President Brezhnev says he'll visit Nicaragua

Soviet President Leonid Brezhnev accepted an invitation to visit Nicaragua on an unspecified date.

Monitor Latin America correspondent James Nelson Goodsell writes the announcement, in a joint communique issued at the end of a Moscow visit by Nicaraguan leader Daniel Ortega Saavedra, is a significant Soviet challenge to the United States' Central American policy, and suggests Nicaragua is moving more into the Soviet and Cuban orbit.

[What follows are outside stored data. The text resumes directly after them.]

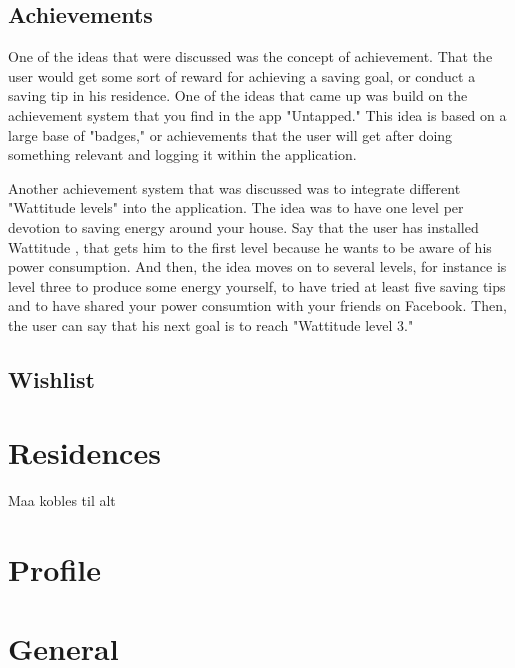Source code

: \subsection{Achievements}
One of the ideas that were discussed was the concept of achievement. That the user would get some sort of reward for achieving a saving goal, or conduct a saving tip in his residence. One of the ideas that came up was build on the achievement system that you find in the app "Untapped." 
This idea is based on a large base of "badges," or achievements that the user will get after doing something relevant and logging it within the application. 

Another achievement system that was discussed was to integrate different "Wattitude levels" into the application. The idea was to have one level per devotion to saving energy around your house. Say that the user has installed Wattitude , that gets him to the first level because he wants to be aware of his power consumption. And then, the idea moves on to several levels, for instance is level three to produce some energy yourself, to have tried at least five saving tips and to have shared your power consumtion with your friends on Facebook.  Then, the user can say that his next goal is to reach "Wattitude level 3." 

\subsection{Wishlist}

\section{Residences}
Maa kobles til alt

\section{Profile}


\section{General}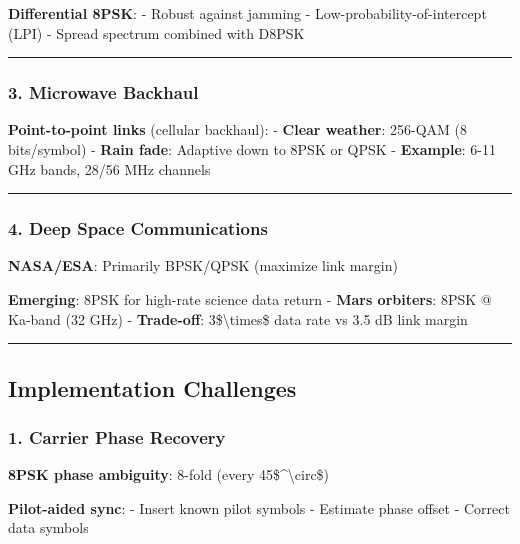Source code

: \textbf{Differential 8PSK}: - Robust against jamming -
Low-probability-of-intercept (LPI) - Spread spectrum combined with D8PSK

\begin{center}\rule{0.5\linewidth}{0.5pt}\end{center}

\subsubsection{3. Microwave Backhaul}\label{microwave-backhaul}

\textbf{Point-to-point links} (cellular backhaul): - \textbf{Clear
weather}: 256-QAM (8 bits/symbol) - \textbf{Rain fade}: Adaptive down to
8PSK or QPSK - \textbf{Example}: 6-11 GHz bands, 28/56 MHz channels

\begin{center}\rule{0.5\linewidth}{0.5pt}\end{center}

\subsubsection{4. Deep Space
Communications}\label{deep-space-communications}

\textbf{NASA/ESA}: Primarily BPSK/QPSK (maximize link margin)

\textbf{Emerging}: 8PSK for high-rate science data return - \textbf{Mars
orbiters}: 8PSK @ Ka-band (32 GHz) - \textbf{Trade-off}:
3\$\textbackslash times\$ data rate vs 3.5 dB link margin

\begin{center}\rule{0.5\linewidth}{0.5pt}\end{center}

\subsection{Implementation Challenges}\label{implementation-challenges}

\subsubsection{1. Carrier Phase Recovery}\label{carrier-phase-recovery}

\textbf{8PSK phase ambiguity}: 8-fold (every
45\$\^{}\textbackslash circ\$)

\textbf{Pilot-aided sync}: - Insert known pilot symbols - Estimate phase
offset - Correct data symbols

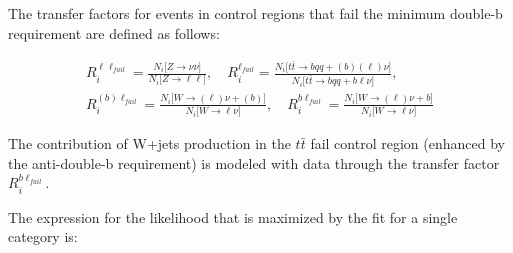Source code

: The transfer factors for events in control regions that fail the minimum double-b requirement are defined as follows:

\begin{gather}
  R_i^{\ell\ell_{fail}} = \frac{N_i\big[Z\rightarrow\nu\nu\big]}{N_i\big[Z\rightarrow\ell\ell\big]}, \quad
  R_i^{\ell_{fail}} = \frac{N_i\big[t\bar{t}\rightarrow bqq+(b)(\ell)\nu\big]}{N_i\big[t\bar{t}\rightarrow bqq+b\ell\nu\big]}, \quad \nonumber \\
  R_i^{(b)\ell_{fail}} = \frac{N_i\big[W\rightarrow(\ell)\nu+(b)\big]}{N_i\big[W\rightarrow\ell\nu\big]}, \quad
  R_i^{b\ell_{fail}} = \frac{N_i\big[W\rightarrow(\ell)\nu+b\big]}{N_i\big[W\rightarrow\ell\nu\big]}
\label{eq:transfers}
\end{gather}

The contribution of W+jets production in the $t\bar{t}$ fail control region (enhanced by the anti-double-b requirement) is modeled with data through the transfer factor $R_i^{b\ell_{fail}}$.


The expression for the likelihood that is maximized by the fit for a single category is:

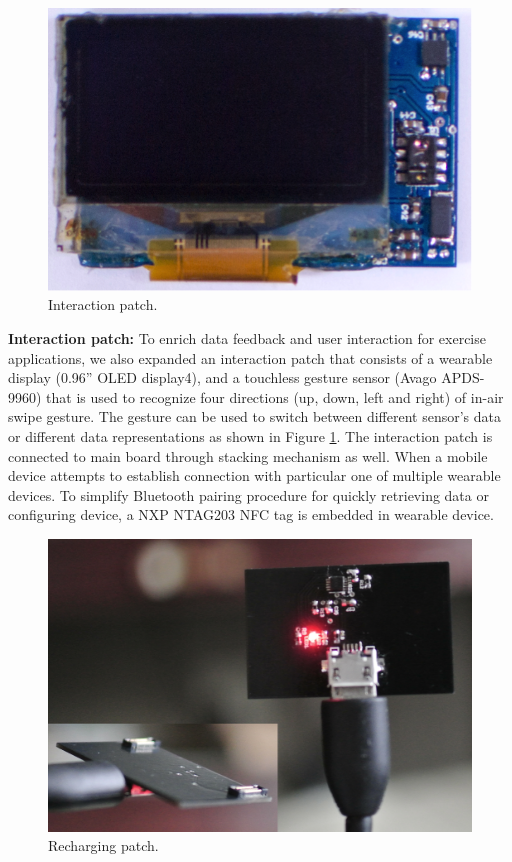 \begin{figure}[ht]
\centering
\includegraphics[width=12.5cm]{image/bio_fig1_5}
\caption{Interaction patch.}
\label{interaction_patch}
\end{figure}
\newline
\textbf{Interaction patch:}
\newline
To enrich data feedback and user interaction for exercise applications, we also expanded an interaction patch that consists of a wearable display (0.96” OLED display4), and a touchless gesture sensor (Avago APDS-9960) that is used to recognize four directions (up, down, left and right) of in-air swipe gesture. The gesture can be used to switch between different sensor's data or different data representations as shown in Figure \ref{interaction_patch}. The interaction patch is connected to main board through stacking mechanism as well. When a mobile device attempts to establish connection with particular one of multiple wearable devices. To simplify Bluetooth pairing procedure for quickly retrieving data or configuring device, a NXP NTAG203 NFC tag is embedded in wearable device.
\vspace{10pt}
\begin{figure}[ht]
\centering
\includegraphics[width=13cm]{image/bio_recharge}
\caption{Recharging patch.}
\label{bio_recharge}
\end{figure}
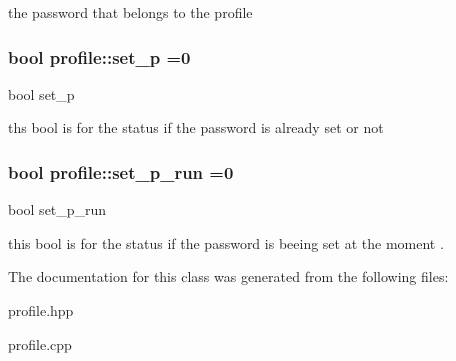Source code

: the password that belongs to the profile 
\subsubsection[{\texorpdfstring{set\+\_\+p}{set_p}}]{\setlength{\rightskip}{0pt plus 5cm}bool profile\+::set\+\_\+p =0\hspace{0.3cm}{\ttfamily [protected]}}\hypertarget{classprofile_a82b3f6d034c00c6e180a3df4c46ce0f8}{}\label{classprofile_a82b3f6d034c00c6e180a3df4c46ce0f8}


bool set\+\_\+p 

ths bool is for the status if the password is already set or not 
\subsubsection[{\texorpdfstring{set\+\_\+p\+\_\+run}{set_p_run}}]{\setlength{\rightskip}{0pt plus 5cm}bool profile\+::set\+\_\+p\+\_\+run =0\hspace{0.3cm}{\ttfamily [protected]}}\hypertarget{classprofile_a0a35d68e263091faa4f4855f27ef3f38}{}\label{classprofile_a0a35d68e263091faa4f4855f27ef3f38}


bool set\+\_\+p\+\_\+run 

this bool is for the status if the password is beeing set at the moment . 

The documentation for this class was generated from the following files\+:\begin{DoxyCompactItemize}
\item 
profile.\+hpp\item 
profile.\+cpp\end{DoxyCompactItemize}
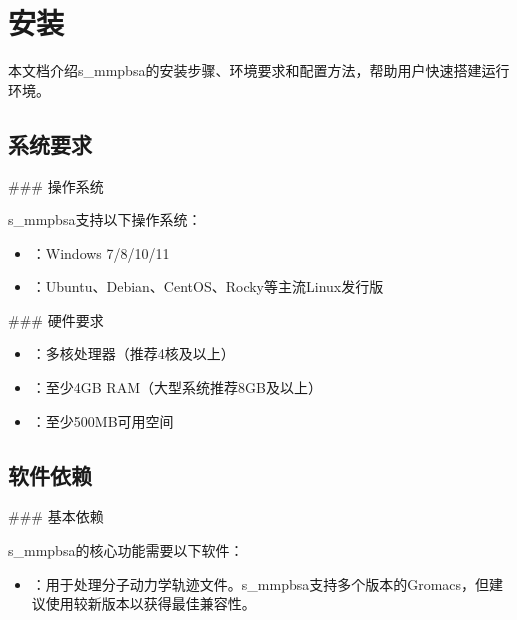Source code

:\documentclass[letterpaper,10pt,english]{sphinxmanual}
\begin{document}
\sphinxstepscope


\chapter{安装}
\label{\detokenize{installation:id1}}\label{\detokenize{installation::doc}}
\sphinxAtStartPar
本文档介绍s\_mmpbsa的安装步骤、环境要求和配置方法，帮助用户快速搭建运行环境。


\section{系统要求}
\label{\detokenize{installation:id2}}
\sphinxAtStartPar
\#\#\# 操作系统

\sphinxAtStartPar
s\_mmpbsa支持以下操作系统：
\begin{itemize}
\item {} 
\sphinxAtStartPar
{}：Windows 7/8/10/11

\item {} 
\sphinxAtStartPar
{}：Ubuntu、Debian、CentOS、Rocky等主流Linux发行版

\end{itemize}

\sphinxAtStartPar
\#\#\# 硬件要求
\begin{itemize}
\item {} 
\sphinxAtStartPar
{}：多核处理器（推荐4核及以上）

\item {} 
\sphinxAtStartPar
{}：至少4GB RAM（大型系统推荐8GB及以上）

\item {} 
\sphinxAtStartPar
{}：至少500MB可用空间

\end{itemize}


\section{软件依赖}
\label{\detokenize{installation:id3}}
\sphinxAtStartPar
\#\#\# 基本依赖

\sphinxAtStartPar
s\_mmpbsa的核心功能需要以下软件：
\begin{itemize}
\item {} 
\sphinxAtStartPar
{}：用于处理分子动力学轨迹文件。s\_mmpbsa支持多个版本的Gromacs，但建议使用较新版本以获得最佳兼容性。

\end{itemize}
\end{document}
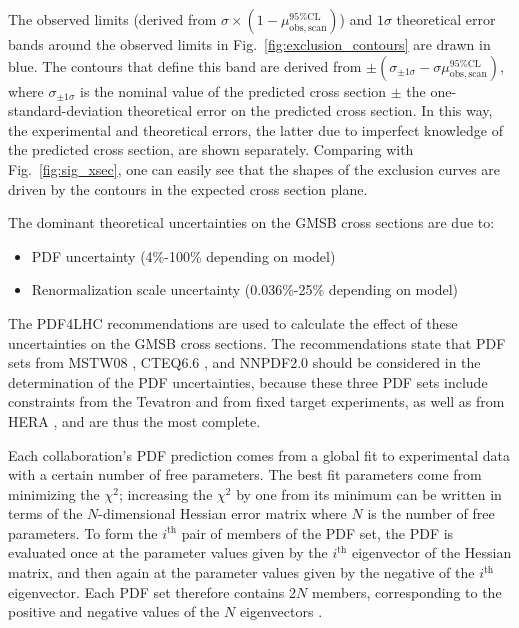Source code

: \documentclass[dissertation.tex]{subfiles}
\begin{document}
The observed limits (derived from $\sigma\times(1 - \mu_{\mathrm{obs,scan}}^{95\%\mathrm{CL}})$) and $1\sigma$ theoretical error bands around the observed limits in Fig.~\ref{fig:exclusion_contours} are drawn in blue.  The contours that define this band are derived from $\pm(\sigma_{\pm1\sigma} - \sigma\mu_{\mathrm{obs,scan}}^{95\%\mathrm{CL}})$, where $\sigma_{\pm1\sigma}$ is the nominal value of the predicted cross section $\pm$ the one-standard-deviation theoretical error on the predicted cross section.  In this way, the experimental and theoretical errors, the latter due to imperfect knowledge of the predicted cross section, are shown separately.  Comparing with Fig.~\ref{fig:sig_xsec}, one can easily see that the shapes of the exclusion curves are driven by the contours in the expected cross section plane.

The dominant theoretical uncertainties on the GMSB cross sections are due to:

\begin{itemize}
\item PDF uncertainty (4\%-100\% depending on model)
\item Renormalization scale uncertainty (0.036\%-25\% depending on model)
\end{itemize}
%
The PDF4LHC \cite{PDF4LHC} recommendations are used to calculate the effect of these uncertainties on the GMSB cross sections.  The recommendations state that PDF sets from MSTW08 \cite{MSTW08}, CTEQ6.6 \cite{CTEQ6}, and NNPDF2.0 \cite{NNPDF2_0} should be considered in the determination of the PDF uncertainties, because these three PDF sets include constraints from the Tevatron and from fixed target experiments, as well as from HERA \cite{HERA}, and are thus the most complete.

Each collaboration's PDF prediction comes from a global fit to experimental data with a certain number of free parameters.  The best fit parameters come from minimizing the $\chi^{2}$; increasing the $\chi^{2}$ by one from its minimum can be written in terms of the $N$-dimensional Hessian error matrix \cite{Hessian} where $N$ is the number of free parameters.  To form the $i^{\mathrm{th}}$ pair of members of the PDF set, the PDF is evaluated once at the parameter values given by the $i^{\mathrm{th}}$ eigenvector of the Hessian matrix, and then again at the parameter values given by the negative of the $i^{\mathrm{th}}$ eigenvector.  Each PDF set therefore contains 2$N$ members, corresponding to the positive and negative values of the $N$ eigenvectors \cite{PDF_primer}.
\end{document}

Since no date for the visit was given, however, the announcement probably is more of a Soviet and Nicaraguan ploy to sound out US reactions than a sure thing , particularly in light of recent concern about Mr. Brezhnev's health.

[Earlier in the weekend, Nicaragua responded to an eight-point negotiation proposal submitted by the United States in April, offering to discuss the Reagan administration's charge that the Sandinista government has supplied arms to Salvadoran guerrillas, the Washington Post reported.

[But Nicaraguan Ambassador Francisco Fiallos Navarro, in a note to the State Department, did not concede nor flatly deny that his country has provided material assistance to the guerrillas. The carefully worded response seemed to leave open the possibility that Nicaragua would end alleged arms trafficking to El Salvador, the Post said.]